Ook in interviews, waar hij zich aanvankelijk met beleefde grapjes vanaf maakte, gaf Brel zich in de loop der tijd steeds vaker over aan tobberig gefilosofeer over zijn door de volwassenen geroofde jeugd en de waarde van het najagen van, desnoods stompzinnige, dromen. Dergelijke ontboezemingen werden meestal snel gevolgd door een relativerend grapje want, hield Brel vol, het leven is uiteindelijk oninteressant en niet serieus te nemen.

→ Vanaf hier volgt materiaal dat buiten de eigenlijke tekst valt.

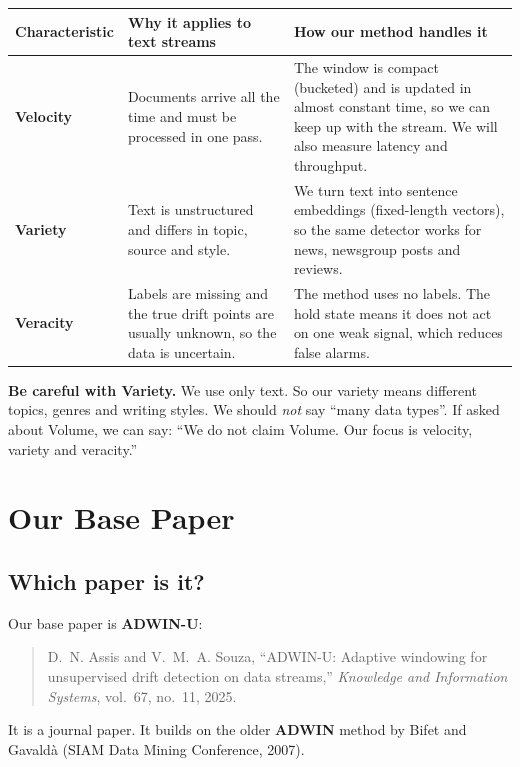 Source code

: \documentclass[11pt,a4paper]{article}
\begin{document}
\begin{center}
\begin{tabular}{@{}>{\bfseries}p{2.9cm}p{5cm}p{6cm}@{}}
\toprule
Characteristic & Why it applies to text streams & How our method handles it \\
\midrule
Velocity & Documents arrive all the time and must be processed in one pass. & The window is compact (bucketed) and is updated in almost constant time, so we can keep up with the stream. We will also measure latency and throughput. \\
Variety & Text is unstructured and differs in topic, source and style. & We turn text into sentence embeddings (fixed-length vectors), so the same detector works for news, newsgroup posts and reviews. \\
Veracity & Labels are missing and the true drift points are usually unknown, so the data is uncertain. & The method uses no labels. The hold state means it does not act on one weak signal, which reduces false alarms. \\
\bottomrule
\end{tabular}
\end{center}

\begin{keybox}
\textbf{Be careful with Variety.} We use only text. So our variety means different topics, genres and writing styles. We should \emph{not} say ``many data types''. If asked about Volume, we can say: ``We do not claim Volume. Our focus is velocity, variety and veracity.''
\end{keybox}

\section{Our Base Paper}

\subsection{Which paper is it?}
Our base paper is \textbf{ADWIN-U}:

\begin{quote}
D.~N. Assis and V.~M.~A. Souza, ``ADWIN-U: Adaptive windowing for unsupervised drift detection on data streams,'' \emph{Knowledge and Information Systems}, vol.~67, no.~11, 2025.
\end{quote}

It is a journal paper. It builds on the older \textbf{ADWIN} method by Bifet and Gavald\`a (SIAM Data Mining Conference, 2007).
\end{document}
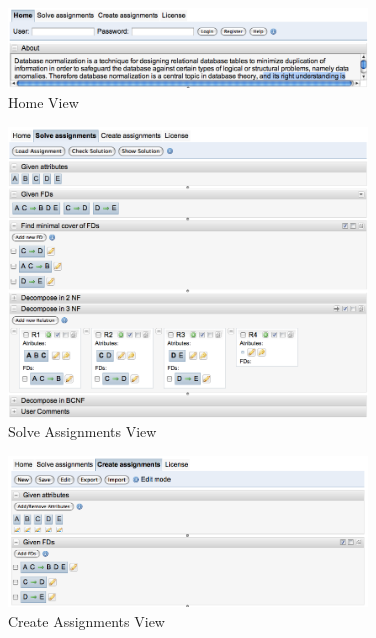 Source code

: \begin{figure}[h]
	\begin{center}
		\includegraphics[width=0.85\textwidth]{./img/screen-tab1.png}
		\caption{Home View}
		\label{fig:hv}
	\end{center}
\end{figure}

\begin{figure}[h]
	\begin{center}
		\includegraphics[width=0.85\textwidth]{./img/screen-tab2.png}
		\caption{Solve Assignments View}
		\label{fig:sav}
	\end{center}
\end{figure}

\begin{figure}[h]
	\begin{center}
		\includegraphics[width=0.85\textwidth]{./img/screen-tab3.png}
		\caption{Create Assignments View}
		\label{fig:cav}
	\end{center}
\end{figure}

Naast een intens tourschema (gemiddeld 300 optredens per jaar) hield Brel er al die jaren ook een intens drink- en rookschema op na. Zijn nachtrust bestond uit hazenslaapjes en hij verloor tijdens een optreden naar eigen zeggen in een klein uur ruim een halve kilo aan lichaamsgewicht. Het wekte dan ook geen verbazing dat hij op 16 mei 1967 zijn laatste concert gaf. Als reden voor zijn afscheid gaf hij op dat hij bang was om zijn artistieke scherpte te verliezen. Ook wilde hij meer tijd vrijmaken voor 'andere dingen'. Daarnaast deden er geruchten de ronde dat Brel om gezondheidsredenen met optreden stopte. De titel van een Amerikaanse musical die rond dezelfde tijd een belangrijke impuls aan Brels bekendheid in de Angelsaksische wereld gaf, is in dit verband dan ook enigszins wrang: Jacques Brel is alive and well and living in Paris.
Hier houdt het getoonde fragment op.